The components are illustrated in Fig. 1 and listed below. Except for the aluminized Mylar flap, they are available from several manufacturers. The total cost of the components for each setup is about $150 at present.

  • Commercial electrical radiant heating panel. Ours was 0.30 × 0.48 m (12 × 19 in.) and 200 W. For safety, an internal thermostat limited the maximum temperature to 70 °C for our panel.

  • Handheld infrared thermometer.

  • AC watt meter—connected directly to an electrical outlet.

  • Inline dimmer switch to control the electrical power into the panel.

  • “Mirror flap” cut from a roll of aluminized Mylar or equivalent. In use, strip magnets flatten the flap against the panel. The shiny aluminized surface of the flap must face into the room.

The arrangement of these components is illustrated in Fig. 1. Two heating panels are shown, although only one is needed for the experiments. The frontmost panel shows the appearance when the mirror flap covers the front surface. The panel to the rear shows the appearance when the flap is folded over the back of the panel.

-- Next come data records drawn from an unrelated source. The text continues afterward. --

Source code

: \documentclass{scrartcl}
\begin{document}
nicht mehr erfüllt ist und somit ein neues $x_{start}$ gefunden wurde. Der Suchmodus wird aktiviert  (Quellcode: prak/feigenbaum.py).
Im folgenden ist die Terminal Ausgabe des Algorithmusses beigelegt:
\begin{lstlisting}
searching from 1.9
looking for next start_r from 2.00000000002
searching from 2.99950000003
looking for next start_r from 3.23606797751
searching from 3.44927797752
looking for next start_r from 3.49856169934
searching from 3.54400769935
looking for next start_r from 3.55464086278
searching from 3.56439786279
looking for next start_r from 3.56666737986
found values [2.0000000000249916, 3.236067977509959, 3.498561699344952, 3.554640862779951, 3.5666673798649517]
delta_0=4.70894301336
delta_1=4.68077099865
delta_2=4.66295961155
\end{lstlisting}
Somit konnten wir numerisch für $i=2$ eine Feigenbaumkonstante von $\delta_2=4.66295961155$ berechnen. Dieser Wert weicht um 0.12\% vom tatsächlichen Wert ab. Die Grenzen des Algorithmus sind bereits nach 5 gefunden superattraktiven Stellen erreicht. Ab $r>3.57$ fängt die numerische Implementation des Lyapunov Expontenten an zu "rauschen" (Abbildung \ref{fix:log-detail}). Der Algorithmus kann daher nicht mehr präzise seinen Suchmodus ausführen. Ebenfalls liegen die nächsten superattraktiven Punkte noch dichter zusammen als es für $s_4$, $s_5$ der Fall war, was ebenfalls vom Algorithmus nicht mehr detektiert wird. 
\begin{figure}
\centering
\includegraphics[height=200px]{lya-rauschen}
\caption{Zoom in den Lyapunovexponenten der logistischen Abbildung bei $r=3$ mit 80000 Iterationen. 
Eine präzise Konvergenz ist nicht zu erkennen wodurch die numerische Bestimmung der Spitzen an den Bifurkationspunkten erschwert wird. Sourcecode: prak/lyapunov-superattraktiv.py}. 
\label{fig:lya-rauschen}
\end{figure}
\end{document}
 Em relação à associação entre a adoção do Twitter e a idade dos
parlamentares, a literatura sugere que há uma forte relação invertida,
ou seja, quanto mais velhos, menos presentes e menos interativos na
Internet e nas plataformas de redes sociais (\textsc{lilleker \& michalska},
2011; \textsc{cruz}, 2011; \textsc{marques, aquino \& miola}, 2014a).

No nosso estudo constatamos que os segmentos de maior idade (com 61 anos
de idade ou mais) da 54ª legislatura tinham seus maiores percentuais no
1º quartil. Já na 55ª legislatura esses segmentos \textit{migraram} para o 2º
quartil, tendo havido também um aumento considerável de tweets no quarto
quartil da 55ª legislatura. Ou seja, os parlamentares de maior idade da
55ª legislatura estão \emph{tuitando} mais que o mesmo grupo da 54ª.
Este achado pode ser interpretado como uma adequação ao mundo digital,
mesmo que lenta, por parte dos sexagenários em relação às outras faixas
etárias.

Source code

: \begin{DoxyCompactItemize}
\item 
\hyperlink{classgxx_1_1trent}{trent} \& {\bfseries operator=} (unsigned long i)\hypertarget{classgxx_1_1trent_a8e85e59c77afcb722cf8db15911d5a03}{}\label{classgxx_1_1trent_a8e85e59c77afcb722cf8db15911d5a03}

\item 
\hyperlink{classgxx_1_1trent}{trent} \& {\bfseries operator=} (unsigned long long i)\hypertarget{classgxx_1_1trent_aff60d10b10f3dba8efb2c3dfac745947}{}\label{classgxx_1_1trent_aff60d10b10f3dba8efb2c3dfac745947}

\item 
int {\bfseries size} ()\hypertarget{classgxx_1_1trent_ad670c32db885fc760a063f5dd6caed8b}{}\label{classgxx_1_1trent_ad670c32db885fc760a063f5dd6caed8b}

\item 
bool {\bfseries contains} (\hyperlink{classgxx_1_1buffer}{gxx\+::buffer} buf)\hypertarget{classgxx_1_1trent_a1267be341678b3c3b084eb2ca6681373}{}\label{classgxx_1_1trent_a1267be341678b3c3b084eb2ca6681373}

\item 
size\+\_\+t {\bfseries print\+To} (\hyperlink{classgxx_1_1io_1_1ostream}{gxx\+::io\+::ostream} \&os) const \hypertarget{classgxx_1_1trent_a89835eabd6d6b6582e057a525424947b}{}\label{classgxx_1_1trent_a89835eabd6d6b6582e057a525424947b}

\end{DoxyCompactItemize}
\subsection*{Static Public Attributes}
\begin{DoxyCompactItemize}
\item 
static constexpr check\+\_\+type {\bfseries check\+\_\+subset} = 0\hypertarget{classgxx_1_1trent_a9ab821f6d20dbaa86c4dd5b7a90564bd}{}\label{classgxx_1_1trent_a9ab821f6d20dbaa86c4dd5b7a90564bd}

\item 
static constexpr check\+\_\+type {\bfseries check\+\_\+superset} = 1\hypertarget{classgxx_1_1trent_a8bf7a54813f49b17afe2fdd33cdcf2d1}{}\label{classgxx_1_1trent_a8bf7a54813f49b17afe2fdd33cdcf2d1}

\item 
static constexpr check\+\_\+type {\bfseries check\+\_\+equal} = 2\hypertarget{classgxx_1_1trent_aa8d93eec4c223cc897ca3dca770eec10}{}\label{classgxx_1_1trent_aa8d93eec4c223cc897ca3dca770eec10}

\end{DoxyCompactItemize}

Infrared thermometers work by focusing infrared thermal radiation from a target onto a heat sensor. The sensor signal is converted to a temperature using “Stefan–Boltzmann law” calculations. These relate the intensity (W/m2) of infrared emission to the temperature of an object.

Aluminized Mylar film is readily available and is used for balloons, “space blankets,” and insulation products for buildings. The shiny surface is a good mirror for both visible and infrared light. It blocks infrared light from behind the mirror. Thus, the temperature measured by the thermometer when it points at the mirror belongs to the object whose image appears in the mirror.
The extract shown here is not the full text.